Where you can use it other than the abdominals:
“Currently, we use the machine to safely perform a non-surgical buttock lift. The settings for this area are slightly different—there is no fat-melting energy level. Instead all of the energy is designated for the three major gluteal muscles that help lift and sculpt the tush. We also use the machine on the inner and outer thighs.”
On the patients who aren’t necessarily using it for aesthetic purposes:
“We’re also seeing a lot of new mothers come in almost immediately after pregnancy. EmSculpt helps close the diastasis recti, or separation of abdominal muscles that occurs in pregnancy. Until now, mothers would have to wait for a tummy tuck to help restructure their core and improve their shape and sense of well-being.
“Another group of patients are people who are unable to exercise because of surgery or illness. Our local podiatrists and orthopedic surgeons have been referring many patients with bunion, ankle, knee, and hip surgery to the office. These patients enjoy using the machine so they can maintain core strength while recovering from surgery.”
On EmSculpt being a huge wellness trend in 2019 and its future use:
“Society is becoming more in tune to health and wellness. Many patients find this machine to be a great boost to a stale workout routine. The endorphin rush that comes along with the treatment and the added benefit of positive body image have made my patients, my entire office, and myself very excited about the machine. At the same time, our patients demand devices that have predictable results delivered in a timely manner. Days of waiting to see results are behind us. Patients do not want to spend the day in the doctor’s office or in a medical spa.
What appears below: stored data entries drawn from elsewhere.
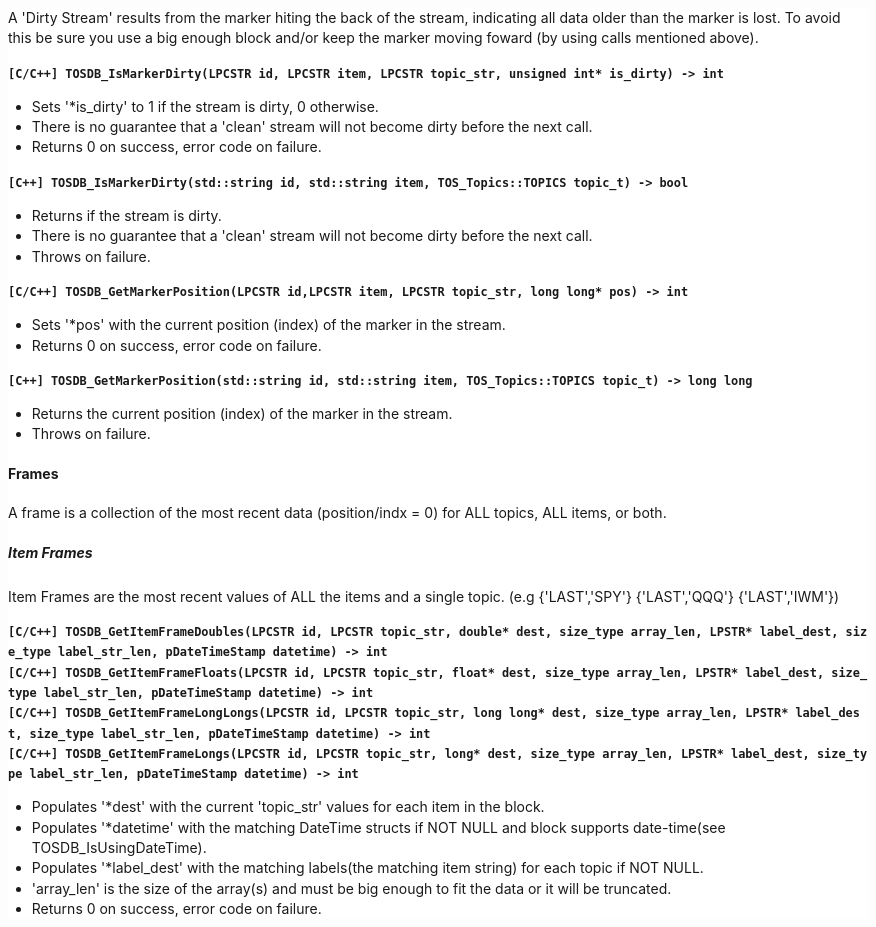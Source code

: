 A 'Dirty Stream' results from the marker hiting the back of the stream, indicating all data older than the marker is lost. To avoid this be sure you use a big enough block and/or keep the marker moving foward (by using calls mentioned above).

**`[C/C++] TOSDB_IsMarkerDirty(LPCSTR id, LPCSTR item, LPCSTR topic_str, unsigned int* is_dirty) -> int`**

- Sets '*is_dirty' to 1 if the stream is dirty, 0 otherwise.
- There is no guarantee that a 'clean' stream will not become dirty before the next call.
- Returns 0 on success, error code on failure.

**`[C++] TOSDB_IsMarkerDirty(std::string id, std::string item, TOS_Topics::TOPICS topic_t) -> bool`** 

- Returns if the stream is dirty.
- There is no guarantee that a 'clean' stream will not become dirty before the next call.
- Throws on failure.

**`[C/C++] TOSDB_GetMarkerPosition(LPCSTR id,LPCSTR item, LPCSTR topic_str, long long* pos) -> int`**

- Sets '*pos' with the current position (index) of the marker in the stream.
- Returns 0 on success, error code on failure.

**`[C++] TOSDB_GetMarkerPosition(std::string id, std::string item, TOS_Topics::TOPICS topic_t) -> long long`** 

- Returns the current position (index) of the marker in the stream.
- Throws on failure.


#### Frames

A frame is a collection of the most recent data (position/indx = 0) for ALL topics, ALL items, or both. 

##### Item Frames

Item Frames are the most recent values of ALL the items and a single topic. (e.g {'LAST','SPY'} {'LAST','QQQ'} {'LAST','IWM'})

**`[C/C++] TOSDB_GetItemFrameDoubles(LPCSTR id, LPCSTR topic_str, double* dest, size_type array_len, LPSTR* label_dest, size_type label_str_len, pDateTimeStamp datetime) -> int`**  
**`[C/C++] TOSDB_GetItemFrameFloats(LPCSTR id, LPCSTR topic_str, float* dest, size_type array_len, LPSTR* label_dest, size_type label_str_len, pDateTimeStamp datetime) -> int`**  
**`[C/C++] TOSDB_GetItemFrameLongLongs(LPCSTR id, LPCSTR topic_str, long long* dest, size_type array_len, LPSTR* label_dest, size_type label_str_len, pDateTimeStamp datetime) -> int`**  
**`[C/C++] TOSDB_GetItemFrameLongs(LPCSTR id, LPCSTR topic_str, long* dest, size_type array_len, LPSTR* label_dest, size_type label_str_len, pDateTimeStamp datetime) -> int`**  

- Populates '*dest' with the current 'topic_str' values for each item in the block.
- Populates '*datetime' with the matching DateTime structs if NOT NULL and block supports date-time(see TOSDB_IsUsingDateTime).
- Populates '*label_dest' with the matching labels(the matching item string) for each topic if NOT NULL.
- 'array_len' is the size of the array(s) and must be big enough to fit the data or it will be truncated.
- Returns 0 on success, error code on failure.
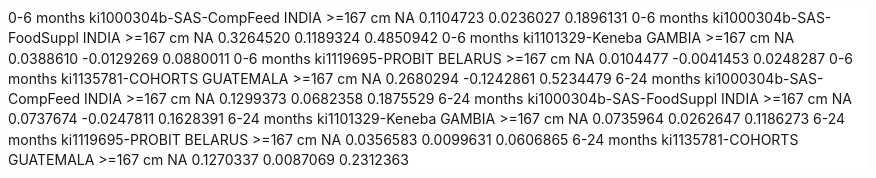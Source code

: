0-6 months    ki1000304b-SAS-CompFeed    INDIA       >=167 cm             NA                0.1104723    0.0236027   0.1896131
0-6 months    ki1000304b-SAS-FoodSuppl   INDIA       >=167 cm             NA                0.3264520    0.1189324   0.4850942
0-6 months    ki1101329-Keneba           GAMBIA      >=167 cm             NA                0.0388610   -0.0129269   0.0880011
0-6 months    ki1119695-PROBIT           BELARUS     >=167 cm             NA                0.0104477   -0.0041453   0.0248287
0-6 months    ki1135781-COHORTS          GUATEMALA   >=167 cm             NA                0.2680294   -0.1242861   0.5234479
6-24 months   ki1000304b-SAS-CompFeed    INDIA       >=167 cm             NA                0.1299373    0.0682358   0.1875529
6-24 months   ki1000304b-SAS-FoodSuppl   INDIA       >=167 cm             NA                0.0737674   -0.0247811   0.1628391
6-24 months   ki1101329-Keneba           GAMBIA      >=167 cm             NA                0.0735964    0.0262647   0.1186273
6-24 months   ki1119695-PROBIT           BELARUS     >=167 cm             NA                0.0356583    0.0099631   0.0606865
6-24 months   ki1135781-COHORTS          GUATEMALA   >=167 cm             NA                0.1270337    0.0087069   0.2312363
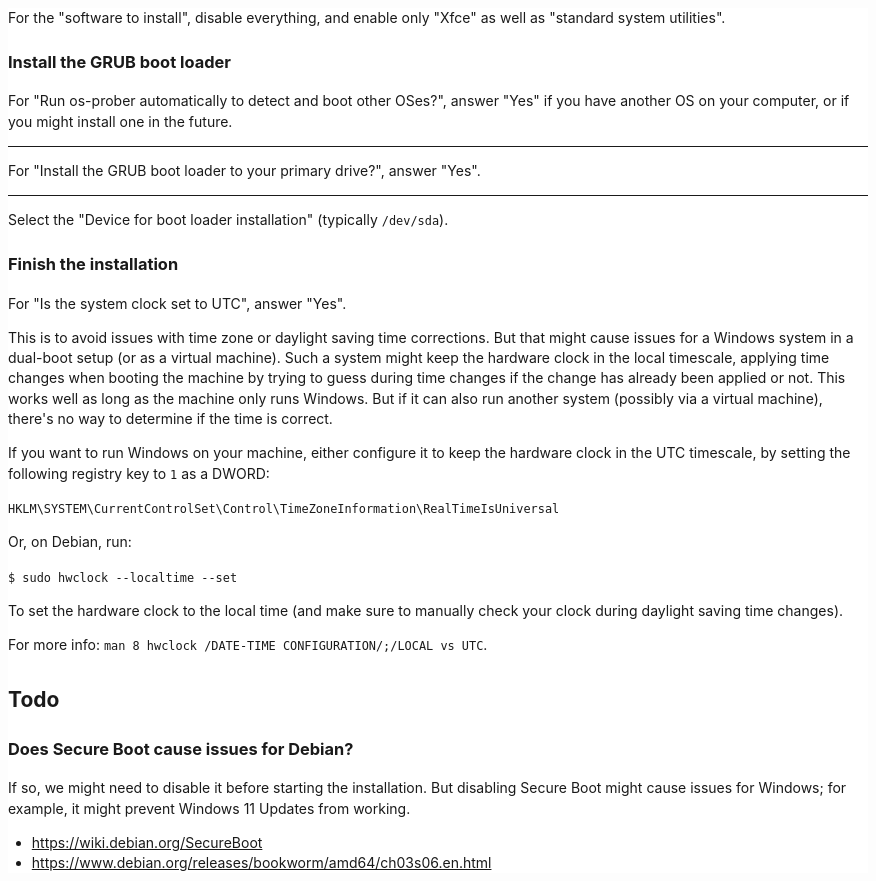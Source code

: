 For the  "software to install",  disable everything,  and enable only  "Xfce" as
well as "standard system utilities".

### Install the GRUB boot loader

For "Run os-prober  automatically to detect and boot other  OSes?", answer "Yes"
if you  have another OS  on your computer,  or if you  might install one  in the
future.

---

For "Install the GRUB boot loader to your primary drive?", answer "Yes".

---

Select the "Device for boot loader installation" (typically `/dev/sda`).

### Finish the installation

For "Is the system clock set to UTC", answer "Yes".

This is to avoid issues with time zone or daylight saving time corrections.  But
that might  cause issues  for a  Windows system in  a dual-boot  setup (or  as a
virtual machine).   Such a  system might  keep the hardware  clock in  the local
timescale, applying  time changes when  booting the  machine by trying  to guess
during time changes if  the change has already been applied  or not.  This works
well as long as  the machine only runs Windows.  But if it  can also run another
system (possibly via a virtual machine), there's no way to determine if the time
is correct.

If you  want to run  Windows on  your machine, either  configure it to  keep the
hardware clock  in the UTC timescale,  by setting the following  registry key to
`1` as a DWORD:

    HKLM\SYSTEM\CurrentControlSet\Control\TimeZoneInformation\RealTimeIsUniversal

Or, on Debian, run:

    $ sudo hwclock --localtime --set

To set  the hardware clock to  the local time  (and make sure to  manually check
your clock during daylight saving time changes).

For more info: `man 8 hwclock /DATE-TIME CONFIGURATION/;/LOCAL vs UTC`.

##
## Todo
### Does Secure Boot cause issues for Debian?

If so, we might need to disable it before starting the installation.
But disabling Secure Boot might cause  issues for Windows; for example, it might
prevent Windows 11 Updates from working.

   - <https://wiki.debian.org/SecureBoot>
   - <https://www.debian.org/releases/bookworm/amd64/ch03s06.en.html>
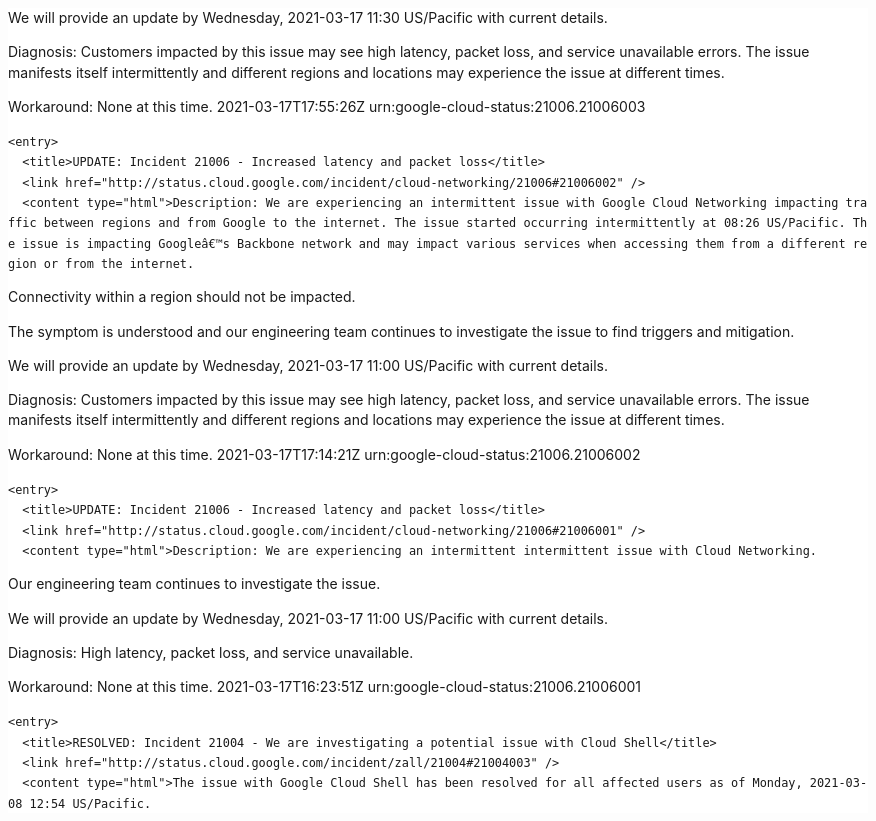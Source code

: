 We will provide an update by Wednesday, 2021-03-17 11:30 US/Pacific with current details.


Diagnosis: Customers impacted by this issue may see high latency, packet loss, and service unavailable errors. The issue manifests itself intermittently and different regions and locations may experience the issue at different times.

Workaround: None at this time.</content>
      <updated>2021-03-17T17:55:26Z</updated>
      <id>urn:google-cloud-status:21006.21006003</id>
    </entry>
  
    <entry>
      <title>UPDATE: Incident 21006 - Increased latency and packet loss</title>
      <link href="http://status.cloud.google.com/incident/cloud-networking/21006#21006002" />
      <content type="html">Description: We are experiencing an intermittent issue with Google Cloud Networking impacting traffic between regions and from Google to the internet. The issue started occurring intermittently at 08:26 US/Pacific. The issue is impacting Googleâ€™s Backbone network and may impact various services when accessing them from a different region or from the internet. 

Connectivity within a region should not be impacted.

The symptom is understood and our engineering team continues to investigate the issue to find triggers and mitigation.

We will provide an update by Wednesday, 2021-03-17 11:00 US/Pacific with current details.


Diagnosis: Customers impacted by this issue may see high latency, packet loss, and service unavailable errors. The issue manifests itself intermittently and different regions and locations may experience the issue at different times.

Workaround: None at this time.</content>
      <updated>2021-03-17T17:14:21Z</updated>
      <id>urn:google-cloud-status:21006.21006002</id>
    </entry>
  
    <entry>
      <title>UPDATE: Incident 21006 - Increased latency and packet loss</title>
      <link href="http://status.cloud.google.com/incident/cloud-networking/21006#21006001" />
      <content type="html">Description: We are experiencing an intermittent intermittent issue with Cloud Networking.

Our engineering team continues to investigate the issue.

We will provide an update by Wednesday, 2021-03-17 11:00 US/Pacific with current details.

Diagnosis: High latency, packet loss, and service unavailable.

Workaround: None at this time.</content>
      <updated>2021-03-17T16:23:51Z</updated>
      <id>urn:google-cloud-status:21006.21006001</id>
    </entry>
  
    <entry>
      <title>RESOLVED: Incident 21004 - We are investigating a potential issue with Cloud Shell</title>
      <link href="http://status.cloud.google.com/incident/zall/21004#21004003" />
      <content type="html">The issue with Google Cloud Shell has been resolved for all affected users as of Monday, 2021-03-08 12:54 US/Pacific.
This machine satisfies the needs and wants of the modern patient.
“I think the next frontier for EmSculpt will be biceps and triceps. Unfortunately, the energy in these areas may interfere with the heart function, so the chest may be a no.”
When I was ready to try EmSculpt for myself, it all felt pretty relaxed and definitely non-invasive. I laid down on a medical table while the small device was placed onto my abdominals and wrapped around my waist with a cloth wrap. A strap was then placed around myself and the machine. EmSculpt first contracts your abdominal muscles in long, vibrating spurts that feel like your abs being exercised at hyperspeed. For the second half of the process, the machine uses a light tapping motion to break apart lactic fluid that’s being released by your muscles. This two-part cycle continues for around 30 minutes. Then you’re done, and you are sore! It’s slightly painful, but in a Barry’s Bootcamp way, like you’re on your 2,000th sit-up in a workout class. Dr. Neinstein recommends drinking plenty of water, and while you can return to the gym, he says avoiding the abs for just the day of is probably best.
Surprisingly enough, my waist is trimmer, and I have little obliques now. I didn’t notice myself go down a complete pant size, but I will say all my bottoms are a little looser. The appearance, rather than the size, is where you see the change—muscles in places you’ve never seen before. While the results weren’t overly drastic, the improvement of my core strength was noticeable in my next few workouts. I was able to last longer during all of my abdominal exercises and surpassed the two-minute mark in my plank. In yoga, I could easily do the final ab sequence without falling over (I haven’t been to Y7 in a year). Regardless of whether or not I resembled Brie Larson, the stamina I gained to power through rigorous conditioning was convincing enough—I’ll be back for more in due time.